Samuel Gottlieb of counsel (Harry Giesow with him on the brief; Spiro, Felstiner & Prager, attorneys), for appellants.

Abraham Wilson of counsel (John C. Walsh and Harold N. Schwinger with him on the brief; Kadel, Wilson & Potts, attorneys), for respondent.


Plaintiff and defendant Helen Mazur, together with other persons, owned certain real property as tenants in common. Plaintiff had a 30% interest and Mrs. Mazur's interest was 212/3%. In August, 1947, plaintiff and Mrs. Mazur entered into an agreement wherein they mutually agreed that neither of them would 'sell, transfer or assign' his or her respective interest in the property without first offering it to the other at cost. The cost price was to be ascertained by named accountants and this determination was to be final and binding. The agreement provided for ten days' notice by registered mail within which period the recipient could exercise the option to purchase the property.

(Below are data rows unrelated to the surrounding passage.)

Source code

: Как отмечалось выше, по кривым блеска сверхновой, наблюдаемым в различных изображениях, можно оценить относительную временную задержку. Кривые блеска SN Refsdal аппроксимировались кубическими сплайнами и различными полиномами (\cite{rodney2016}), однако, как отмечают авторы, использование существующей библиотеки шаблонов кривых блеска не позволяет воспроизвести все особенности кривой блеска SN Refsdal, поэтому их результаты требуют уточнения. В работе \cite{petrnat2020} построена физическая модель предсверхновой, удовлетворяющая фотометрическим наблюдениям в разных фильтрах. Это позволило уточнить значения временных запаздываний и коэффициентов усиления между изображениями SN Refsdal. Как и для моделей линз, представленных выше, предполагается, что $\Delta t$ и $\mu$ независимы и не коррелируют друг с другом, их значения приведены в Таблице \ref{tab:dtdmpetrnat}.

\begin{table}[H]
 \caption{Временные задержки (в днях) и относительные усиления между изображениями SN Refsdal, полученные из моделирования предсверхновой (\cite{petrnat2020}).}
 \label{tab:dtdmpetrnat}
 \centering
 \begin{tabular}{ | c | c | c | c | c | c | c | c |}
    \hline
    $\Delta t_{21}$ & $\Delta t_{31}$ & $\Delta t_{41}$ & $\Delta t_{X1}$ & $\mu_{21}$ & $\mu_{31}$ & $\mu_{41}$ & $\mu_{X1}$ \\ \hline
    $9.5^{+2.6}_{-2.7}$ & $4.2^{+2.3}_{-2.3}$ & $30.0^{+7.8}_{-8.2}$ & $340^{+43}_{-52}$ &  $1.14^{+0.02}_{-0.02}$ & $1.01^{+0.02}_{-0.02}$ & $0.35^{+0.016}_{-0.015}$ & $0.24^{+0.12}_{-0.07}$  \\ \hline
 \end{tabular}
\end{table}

Several years after the execution of this agreement Mrs. Mazur, without giving written notice to plaintiff as required by the afore-mentioned option agreement, conveyed her entire interest to two of her attorneys, as trustees. Under this indenture agreement Mrs. Mazur's interest was set up in trust for her infant son, who was to receive the income for a stated period and the entire principal when he reached age thirty. The trust was irrevocable, and Mrs. Mazur retained no reversionary or remainder interest.

A year later, when plaintiff allegedly first learned of the conveyance, he demanded that Mrs. Mazur's interest in the property be conveyed to him pursuant to the terms of the option agreement. Upon her refusal to do so this action for specific performance was instituted against Mrs. Mazur and the trustees, individually and in their capacity as trustees. A financial statement prepared by the accountants designated in the option agreement fixed the value of Mrs. Mazur's interest at $30,523.71, which plaintiff is ready, willing and able to pay. After trial the Trial Justice directed that the defendant trustees convey the 212/3% interest in the property to plaintiff upon his paying them the afore-mentioned cost price.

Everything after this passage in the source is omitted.